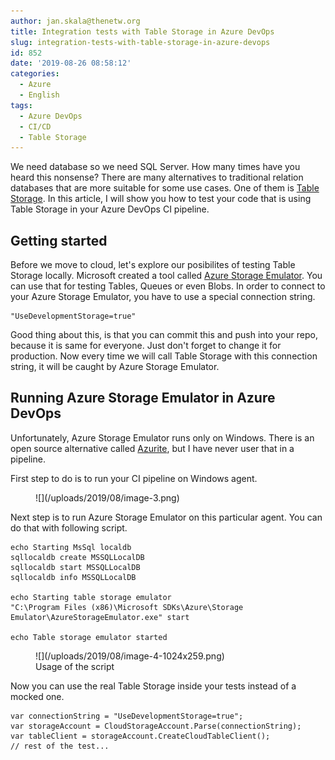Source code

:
 ```yaml
---
author: jan.skala@thenetw.org
title: Integration tests with Table Storage in Azure DevOps
slug: integration-tests-with-table-storage-in-azure-devops
id: 852
date: '2019-08-26 08:58:12'
categories:
  - Azure
  - English
tags:
  - Azure DevOps
  - CI/CD
  - Table Storage
---
```


We need database so we need SQL Server. How many times have you heard this nonsense? There are many alternatives to traditional relation databases that are more suitable for some use cases. One of them is [Table Storage](https://azure.microsoft.com/en-us/services/storage/tables/). In this article, I will show you how to test your code that is using Table Storage in your Azure DevOps CI pipeline.

## Getting started

Before we move to cloud, let's explore our posibilites of testing Table Storage locally. Microsoft created a tool called [Azure Storage Emulator](https://docs.microsoft.com/en-us/azure/storage/common/storage-use-emulator). You can use that for testing Tables, Queues or even Blobs. In order to connect to your Azure Storage Emulator, you have to use a special connection string.

    "UseDevelopmentStorage=true"

Good thing about this, is that you can commit this and push into your repo, because it is same for everyone. Just don't forget to change it for production. Now every time we will call Table Storage with this connection string, it will be caught by Azure Storage Emulator.

## Running Azure Storage Emulator in Azure DevOps

Unfortunately, Azure Storage Emulator runs only on Windows. There is an open source alternative called [Azurite](https://github.com/Azure/Azurite), but I have never user that in a pipeline.

First step to do is to run your CI pipeline on Windows agent.

<figure class="wp-block-image">![](/uploads/2019/08/image-3.png)</figure>

Next step is to run Azure Storage Emulator on this particular agent. You can do that with following script.

    echo Starting MsSql localdb
    sqllocaldb create MSSQLLocalDB
    sqllocaldb start MSSQLLocalDB
    sqllocaldb info MSSQLLocalDB

    echo Starting table storage emulator
    "C:\Program Files (x86)\Microsoft SDKs\Azure\Storage Emulator\AzureStorageEmulator.exe" start

    echo Table storage emulator started

<figure class="wp-block-image">![](/uploads/2019/08/image-4-1024x259.png)

<figcaption>Usage of the script</figcaption>

</figure>

Now you can use the real Table Storage inside your tests instead of a mocked one.

    var connectionString = "UseDevelopmentStorage=true";
    var storageAccount = CloudStorageAccount.Parse(connectionString);
    var tableClient = storageAccount.CreateCloudTableClient();
    // rest of the test...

----------------------------------------

Task requirements:
Go through the material and copy out every line with "class" in it.

Result for this task:
<figure class="wp-block-image">![](/uploads/2019/08/image-3.png)</figure>
<figure class="wp-block-image">![](/uploads/2019/08/image-4-1024x259.png)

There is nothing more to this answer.